Bucketing rule (resolver hypothesis)

The Mold’s §5 prose buckets by ternary branch (“singularity branch → tools[].singularity; fallthrough → tools[].biocontainer | wave | docker”). Every example in current nf-core modules can also be bucketed by URL prefix. The two rules disagree on multiqc (singularity branch is community-cr-prod.seqera.io/... — under the branch rule, tools[].singularity; under the URL-prefix rule, tools[].wave) and seqkit/sample (singularity branch is oras://community.wave.seqera.io/... — same disagreement).

Foundry hypothesis to confirm with the Mold author: bucket by URL prefix.

  • tools[].singularity reserved for https://depot.galaxyproject.org/singularity/... and any non-Wave oras:// URL.
  • tools[].biocontainer for quay.io/biocontainers/... and docker.io/biocontainers/... (rare; see below).
  • tools[].wave for the three Wave forms above, regardless of which ternary branch produced them.
  • tools[].docker for any other registry (docker.io/<org>/<name>, <registry>/<org>/<name>, etc.).

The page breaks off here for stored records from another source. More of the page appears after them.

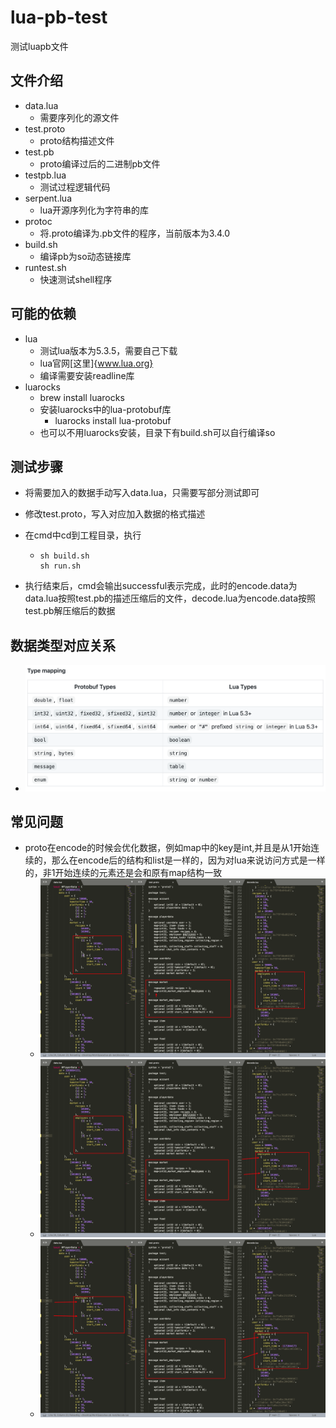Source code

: # lua-pb-test
测试luapb文件

## 文件介绍

* data.lua 
  * 需要序列化的源文件
* test.proto
  * proto结构描述文件
* test.pb
  * proto编译过后的二进制pb文件
* testpb.lua
  * 测试过程逻辑代码
* serpent.lua
  * lua开源序列化为字符串的库
* protoc
  * 将.proto编译为.pb文件的程序，当前版本为3.4.0
* build.sh
  * 编译pb为so动态链接库
* runtest.sh
  * 快速测试shell程序

## 可能的依赖

* lua
  * 测试lua版本为5.3.5，需要自己下载
  * lua官网[这里]{www.lua.org}
  * 编译需要安装readline库
* luarocks
  * brew install luarocks
  * 安装luarocks中的lua-protobuf库
    * luarocks install lua-protobuf
  * 也可以不用luarocks安装，目录下有build.sh可以自行编译so

## 测试步骤

* 将需要加入的数据手动写入data.lua，只需要写部分测试即可

* 修改test.proto，写入对应加入数据的格式描述

* 在cmd中cd到工程目录，执行

  * ``` shell
    sh build.sh
    sh run.sh
    ```

* 执行结束后，cmd会输出successful表示完成，此时的encode.data为data.lua按照test.pb的描述压缩后的文件，decode.lua为encode.data按照test.pb解压缩后的数据

## 数据类型对应关系

* ![proto-lua](./images/proto-lua.png)

## 常见问题

* proto在encode的时候会优化数据，例如map中的key是int,并且是从1开始连续的，那么在encode后的结构和list是一样的，因为对lua来说访问方式是一样的，非1开始连续的元素还是会和原有map结构一致
  * ![image-20201122171759869](./images/map-list.png)
  * ![image-20201122172024398](./images/map-split-list.png)
  * ![image-20201122172154777](./images/map-map.png)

URL-prefix bucketing keeps the tools[] fields semantically uniform — tools[].wave always means “Seqera-built, no Bioconda dual” — at the cost of tools[].singularity no longer being “what runs under Singularity for this process.” If the latter framing is preferred, it should be a separate field on processes[] (e.g. process.container_singularity / process.container_docker), not a reuse of tools[].

5. Generic Docker (escape hatch)

Anything not matching the four canonical forms — docker.io/<org>/<name>:<tag>, <registry>/<org>/<name>@sha256:<digest>, no-namespace fallback, etc.

  • Regex (loose): ^(?:(?P<registry>[^/]+)/)?(?P<path>[^:@]+)(?:[:](?P<tag>[^@]+))?(?:@(?P<digest>sha256:[0-9a-f]+))?$
  • Bucket: tools[].docker.
  • Derivation: best-effort; the cast skill records the URL as a string and leaves (name, version) to the LLM-driven prose pass when no other signal exists.

Aside: legacy biocontainers/<name>... (docker.io alias)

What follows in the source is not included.